Une conférence, qui restera historique, se réunit le 9 avril à Compiègne où, en présence du président de la République et de quatre ministres, les généraux Nivelle, de Castelnau, d'Esperey, Pétain et Micheler furent appelés à donner leur avis. Le général en chef y posa la question très nettement : Si le gouvernement estime que l'état actuel de la Russie, l'entrée en ligne de l'Amérique créent des facteurs nouveaux de nature à modifier les directives qui m'ont été données, qu'il le dise. Les généraux consultés parurent, à des degrés divers, assez tièdes pour l'offensive projetée.
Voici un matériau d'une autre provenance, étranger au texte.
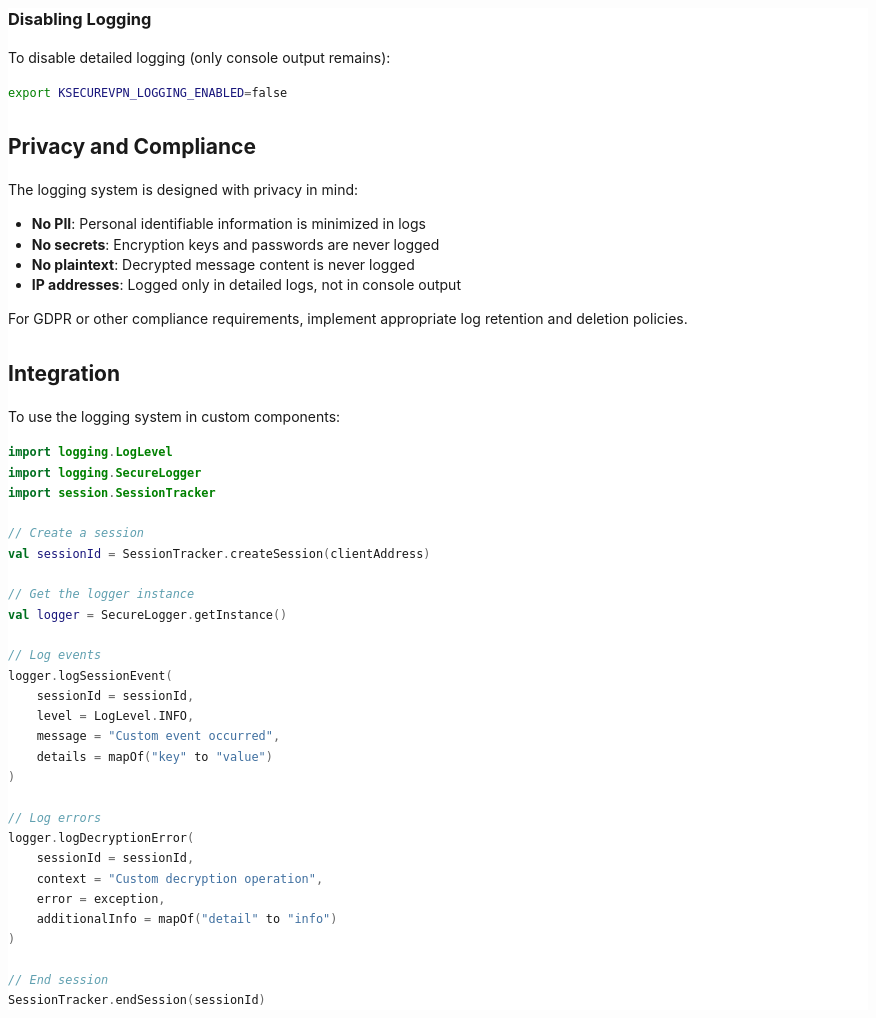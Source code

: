### Disabling Logging

To disable detailed logging (only console output remains):
```bash
export KSECUREVPN_LOGGING_ENABLED=false
```

## Privacy and Compliance

The logging system is designed with privacy in mind:
- **No PII**: Personal identifiable information is minimized in logs
- **No secrets**: Encryption keys and passwords are never logged
- **No plaintext**: Decrypted message content is never logged
- **IP addresses**: Logged only in detailed logs, not in console output

For GDPR or other compliance requirements, implement appropriate log retention and deletion policies.

## Integration

To use the logging system in custom components:

```kotlin
import logging.LogLevel
import logging.SecureLogger
import session.SessionTracker

// Create a session
val sessionId = SessionTracker.createSession(clientAddress)

// Get the logger instance
val logger = SecureLogger.getInstance()

// Log events
logger.logSessionEvent(
    sessionId = sessionId,
    level = LogLevel.INFO,
    message = "Custom event occurred",
    details = mapOf("key" to "value")
)

// Log errors
logger.logDecryptionError(
    sessionId = sessionId,
    context = "Custom decryption operation",
    error = exception,
    additionalInfo = mapOf("detail" to "info")
)

// End session
SessionTracker.endSession(sessionId)
```
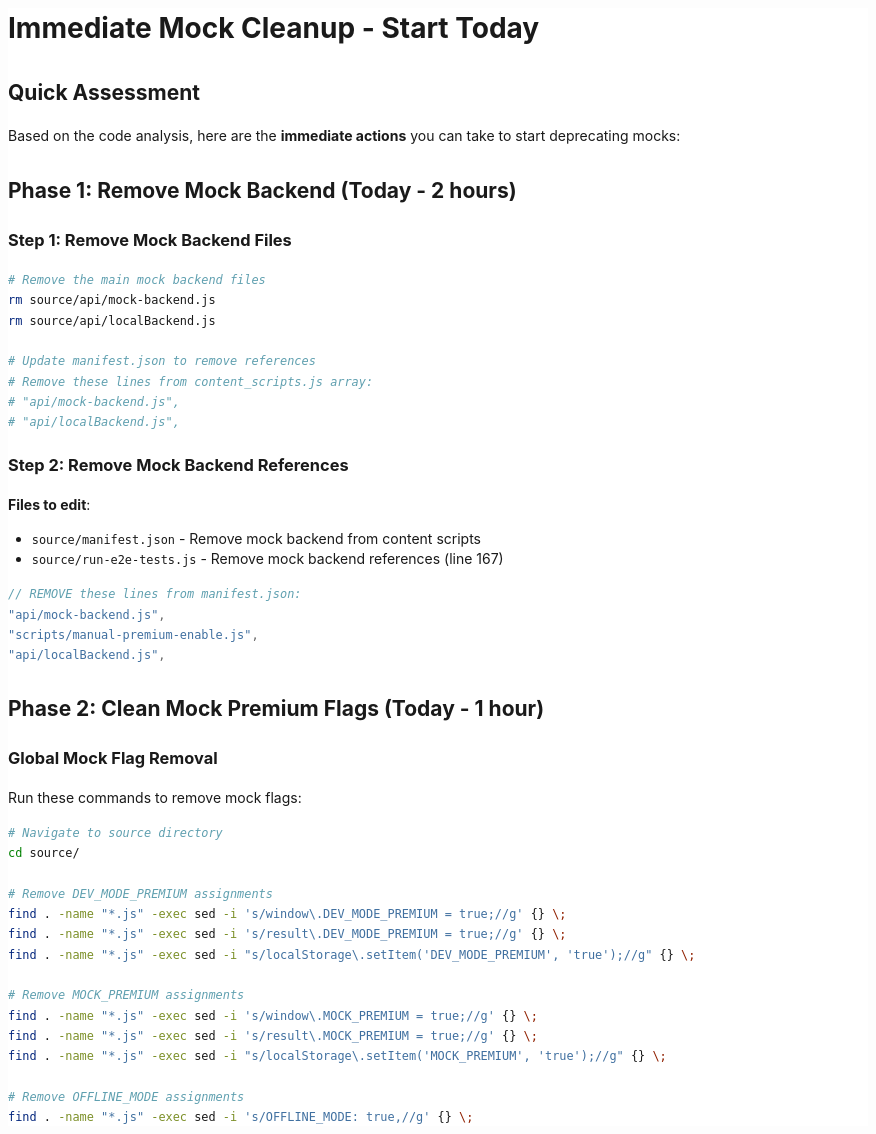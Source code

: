 # Immediate Mock Cleanup - Start Today

## Quick Assessment

Based on the code analysis, here are the **immediate actions** you can take to start deprecating mocks:

## Phase 1: Remove Mock Backend (Today - 2 hours)

### Step 1: Remove Mock Backend Files
```bash
# Remove the main mock backend files
rm source/api/mock-backend.js
rm source/api/localBackend.js

# Update manifest.json to remove references
# Remove these lines from content_scripts.js array:
# "api/mock-backend.js",
# "api/localBackend.js",
```

### Step 2: Remove Mock Backend References
**Files to edit**:
- `source/manifest.json` - Remove mock backend from content scripts
- `source/run-e2e-tests.js` - Remove mock backend references (line 167)

```javascript
// REMOVE these lines from manifest.json:
"api/mock-backend.js",
"scripts/manual-premium-enable.js",
"api/localBackend.js",
```

## Phase 2: Clean Mock Premium Flags (Today - 1 hour)

### Global Mock Flag Removal
Run these commands to remove mock flags:

```bash
# Navigate to source directory
cd source/

# Remove DEV_MODE_PREMIUM assignments
find . -name "*.js" -exec sed -i 's/window\.DEV_MODE_PREMIUM = true;//g' {} \;
find . -name "*.js" -exec sed -i 's/result\.DEV_MODE_PREMIUM = true;//g' {} \;
find . -name "*.js" -exec sed -i "s/localStorage\.setItem('DEV_MODE_PREMIUM', 'true');//g" {} \;

# Remove MOCK_PREMIUM assignments  
find . -name "*.js" -exec sed -i 's/window\.MOCK_PREMIUM = true;//g' {} \;
find . -name "*.js" -exec sed -i 's/result\.MOCK_PREMIUM = true;//g' {} \;
find . -name "*.js" -exec sed -i "s/localStorage\.setItem('MOCK_PREMIUM', 'true');//g" {} \;

# Remove OFFLINE_MODE assignments
find . -name "*.js" -exec sed -i 's/OFFLINE_MODE: true,//g' {} \;
```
Le général Pétain, qui, dans toutes ces circonstances, montra beaucoup de suite, fut très net en son opinion ; Castelnau ne le fut pas moins, mais, très sagement, il déclara qu'il fallait que le gouvernement prît un parti : ou laisser sa pleine liberté au général en chef, ou le remplacer immédiatement. Nivelle ne demandait pas autre chose : très loyalement, il offrait sa démission, facilitant ainsi au gouvernement la décision à prendre. M. Painlevé proposa une transaction, c'est-à-dire, dit avec raison M. Galli, un pis-aller. Son opinion pouvait se traduire ainsi : Essayer de l'offensive quitte à l'arrêter. Je n'hésite pas à dire que c'était la pire des solutions. La réunion, loin d'avoir dissipé le malaise, l'avait augmenté. Foch, chargé postérieurement de l'enquête, a pu écrire : Le gouvernement a cherché la lumière, mais ses yeux sont restés fermés. Et Pétain, plus rudement : Le gouvernement parfaitement éclairé a passé outre. C'est donc à lui qu'incombe la principale responsabilité.
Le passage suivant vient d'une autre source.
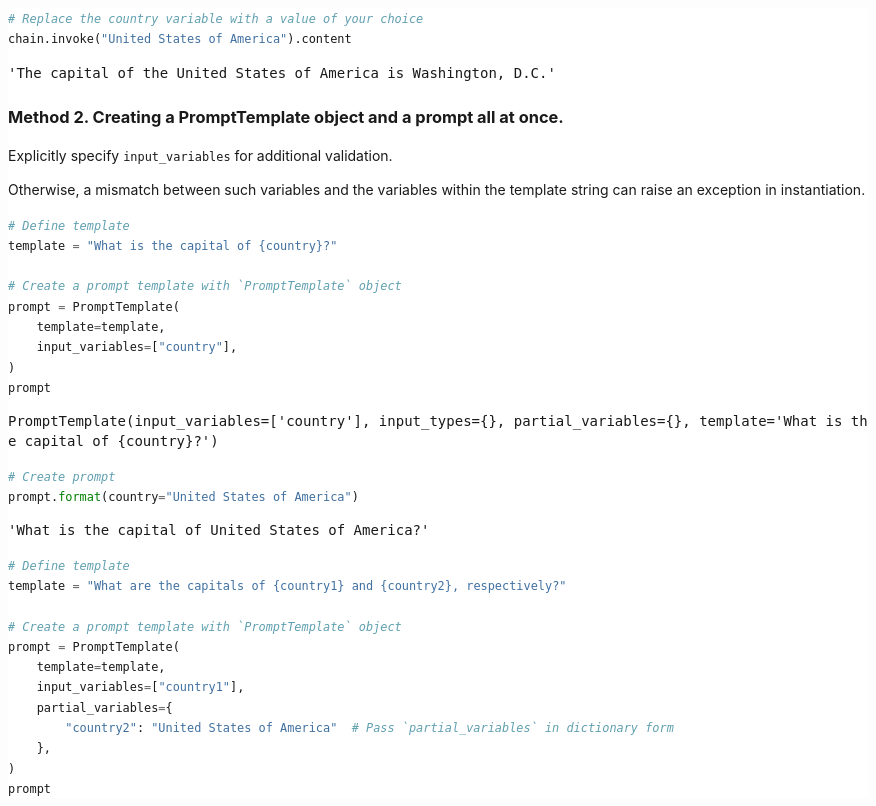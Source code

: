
 ```python
# Replace the country variable with a value of your choice
chain.invoke("United States of America").content
```




<pre class="custom">'The capital of the United States of America is Washington, D.C.'</pre>



### Method 2. Creating a PromptTemplate object and a prompt all at once.

Explicitly specify `input_variables` for additional validation.

Otherwise, a mismatch between such variables and the variables within the template string can raise an exception in instantiation.

```python
# Define template
template = "What is the capital of {country}?"

# Create a prompt template with `PromptTemplate` object
prompt = PromptTemplate(
    template=template,
    input_variables=["country"],
)
prompt
```




<pre class="custom">PromptTemplate(input_variables=['country'], input_types={}, partial_variables={}, template='What is the capital of {country}?')</pre>



```python
# Create prompt
prompt.format(country="United States of America")
```




<pre class="custom">'What is the capital of United States of America?'</pre>



```python
# Define template
template = "What are the capitals of {country1} and {country2}, respectively?"

# Create a prompt template with `PromptTemplate` object
prompt = PromptTemplate(
    template=template,
    input_variables=["country1"],
    partial_variables={
        "country2": "United States of America"  # Pass `partial_variables` in dictionary form
    },
)
prompt
```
Nivelle, en effet, avait carte blanche. Et cependant il restait en son esprit un doute qui le troublait. Par ailleurs, ses sous-ordres continuaient, en majorité, à n'aller à la bataille qu'avec de grandes appréhensions. Cette atmosphère n'était guère favorable à une préparation tout à fait heureuse. Par contre, les soldats, à qui on disait qu'ils allaient, d'un seul coup, terminer la guerre, montraient un moral surexcité jusqu'à une sorte de griserie héroïque. J'avais demandé, à cette époque, à être attaché à une des armées d'assaut : j'ai pu causer avec ces braves ; ne possédant pas toutes leurs illusions, j'étais partagé entre l'admiration que m'inspiraient leurs sentiments et la crainte d'un lendemain décevant. Ah ! les bons soldats ! les braves gens ! Je les retrouverait toujours les mêmes ! ils me mettaient, par leur magnifique résolution, les larmes aux yeux. La confiance se trouva portée au maximum à la nouvelle des succès britanniques.
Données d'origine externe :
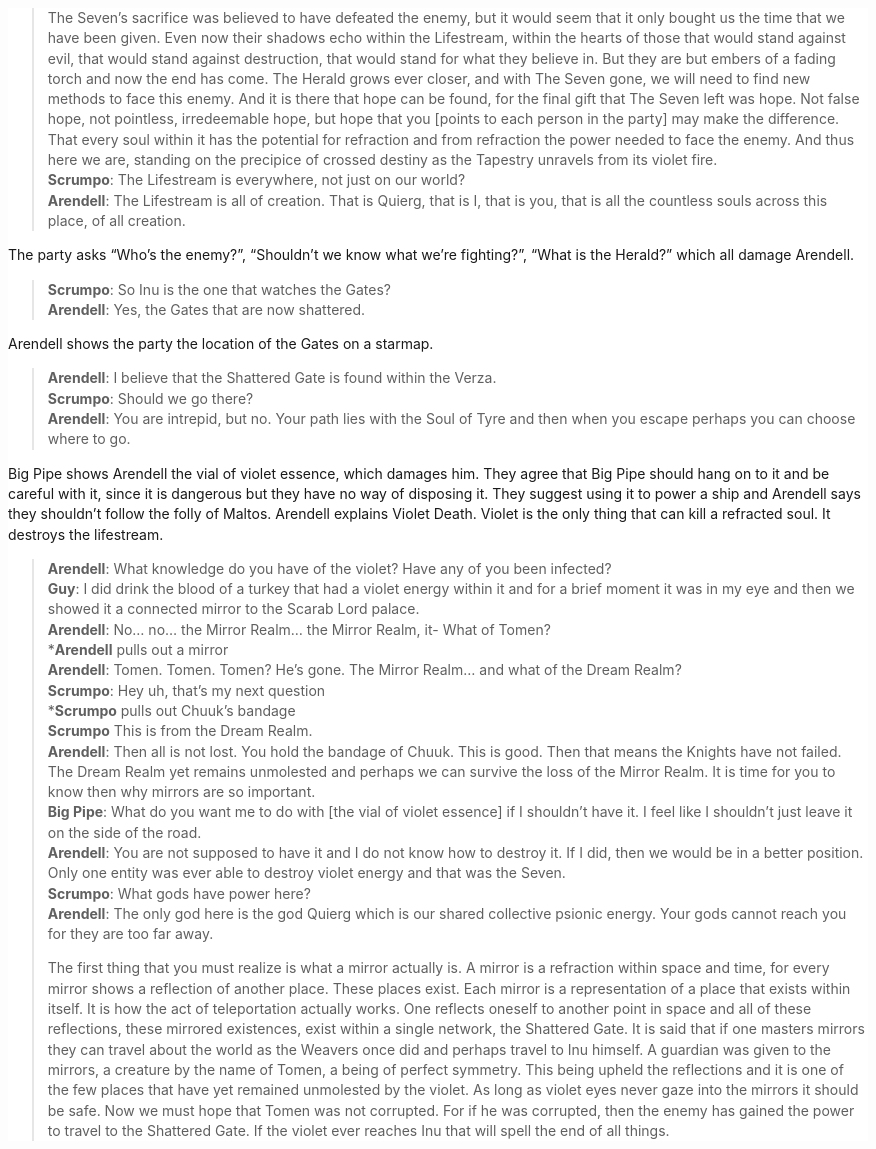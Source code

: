 > The Seven’s sacrifice was believed to have defeated the enemy, but it would seem that it only bought us the time that we have been given. Even now their shadows echo within the Lifestream, within the hearts of those that would stand against evil, that would stand against destruction, that would stand for what they believe in. But they are but embers of a fading torch and now the end has come. The Herald grows ever closer, and with The Seven gone, we will need to find new methods to face this enemy. And it is there that hope can be found, for the final gift that The Seven left was hope. Not false hope, not pointless, irredeemable hope, but hope that you [points to each person in the party] may make the difference. That every soul within it has the potential for refraction and from refraction the power needed to face the enemy. And thus here we are, standing on the precipice of crossed destiny as the Tapestry unravels from its violet fire.<br>
**Scrumpo**: The Lifestream is everywhere, not just on our world?<br>
**Arendell**: The Lifestream is all of creation. That is Quierg, that is I, that is you, that is all the countless souls across this place, of all creation.

The party asks “Who’s the enemy?”, “Shouldn’t we know what we’re fighting?”, “What is the Herald?” which all damage Arendell.

> **Scrumpo**: So Inu is the one that watches the Gates?<br>
**Arendell**: Yes, the Gates that are now shattered.

Arendell shows the party the location of the Gates on a starmap.

> **Arendell**: I believe that the Shattered Gate is found within the Verza.<br>
**Scrumpo**: Should we go there?<br>
**Arendell**: You are intrepid, but no. Your path lies with the Soul of Tyre and then when you escape perhaps you can choose where to go.

Big Pipe shows Arendell the vial of violet essence, which damages him. They agree that Big Pipe should hang on to it and be careful with it, since it is dangerous but they have no way of disposing it. They suggest using it to power a ship and Arendell says they shouldn’t follow the folly of Maltos. Arendell explains Violet Death. Violet is the only thing that can kill a refracted soul. It destroys the lifestream.

> **Arendell**: What knowledge do you have of the violet? Have any of you been infected?<br>
**Guy**: I did drink the blood of a turkey that had a violet energy within it and for a brief moment it was in my eye and then we showed it a connected mirror to the Scarab Lord palace.<br>
**Arendell**: No… no… the Mirror Realm… the Mirror Realm, it- What of Tomen?<br>
***Arendell** pulls out a mirror<br>
**Arendell**: Tomen. Tomen. Tomen? He’s gone. The Mirror Realm… and what of the Dream Realm?<br>
**Scrumpo**: Hey uh, that’s my next question<br>
***Scrumpo** pulls out Chuuk’s bandage<br>
**Scrumpo** This is from the Dream Realm.<br>
**Arendell**: Then all is not lost. You hold the bandage of Chuuk. This is good. Then that means the Knights have not failed. The Dream Realm yet remains unmolested and perhaps we can survive the loss of the Mirror Realm. It is time for you to know then why mirrors are so important.<br>
**Big Pipe**: What do you want me to do with [the vial of violet essence] if I shouldn’t have it. I feel like I shouldn’t just leave it on the side of the road.<br>
**Arendell**: You are not supposed to have it and I do not know how to destroy it. If I did, then we would be in a better position. Only one entity was ever able to destroy violet energy and that was the Seven.<br>
**Scrumpo**: What gods have power here?<br>
**Arendell**: The only god here is the god Quierg which is our shared collective psionic energy. Your gods cannot reach you for they are too far away.
>
> The first thing that you must realize is what a mirror actually is. A mirror is a refraction within space and time, for every mirror shows a reflection of another place. These places exist. Each mirror is a representation of a place that exists within itself. It is how the act of teleportation actually works. One reflects oneself to another point in space and all of these reflections, these mirrored existences, exist within a single network, the Shattered Gate. It is said that if one masters mirrors they can travel about the world as the Weavers once did and perhaps travel to Inu himself. A guardian was given to the mirrors, a creature by the name of Tomen, a being of perfect symmetry. This being upheld the reflections and it is one of the few places that have yet remained unmolested by the violet. As long as violet eyes never gaze into the mirrors it should be safe. Now we must hope that Tomen was not corrupted. For if he was corrupted, then the enemy has gained the power to travel to the Shattered Gate. If the violet ever reaches Inu that will spell the end of all things.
Les armées britanniques se devaient jeter les premières à l'assaut sur un front de vingt kilomètres entre le sud d'Arras et le sud de Lens. Après une préparation d'artillerie sans précédent, où 1.000 pièces crachaient, les troupes britanniques partirent à l'attaque avec une magnifique résolution. Le succès parut complet. La crête de Vimy fut enlevée par les Canadiens avec une admirable vaillance, et près de 6.000 prisonniers faits en quelques heures. Maîtres des hauteurs dominant l'Artois, nos alliés préparaient incontinent un nouvel assaut pour le 23 avril entre Lens et Croisilles, l'attaque devant ensuite, tous les jours, s'élargir pour s'approfondir plus sûrement.

***

Nous devions, nous, attaquer le 12 avril. Du nord de Soissons à l'est de Reims, les armées Mangin et Mazel avaient pour mission, l'une d'assaillir et d'enlever les deux lignes de plateaux qui nous séparaient de Laon, l'autre de forcer l'entrée de la trouée de Juvincourt, à droite de Mangin, et de marcher sur le Porcien. Le lendemain, les troupes du général Anthoine attaqueraient le massif de Moronvilliers, assurant ainsi le flanc droit des armées de l'Aisne. C'étaient de grosses armées et aussi d'admirables chefs : Mangin avait les 1er et 2e corps coloniaux, généraux Berdoulat et Blondlat ; les 6e, 11e et 20e corps d'armée, généraux de Mitry, de Maud'huy et Mazellier. Les 1er, 5e, 7e, 9e, 32e et 38e corps d'armée, avec les généraux Muteau, de Boissoudy, de Bazelaire, Niessel, Passaga et de Mondésir, constituaient l'armée Mazel, tandis que les lieutenants d'Anthoine s'appelaient Hély d'Oissel avec le 8e corps, Vandenberg avec le 10e, Nourrisson avec le 12e, J.-B. Dumas avec le 17e. Derrière les armées Mangin et Mazel, la 10e armée se tenait prête à servir, sous le commandement du général Duchêne, destinée à l'exploitation des premiers succès.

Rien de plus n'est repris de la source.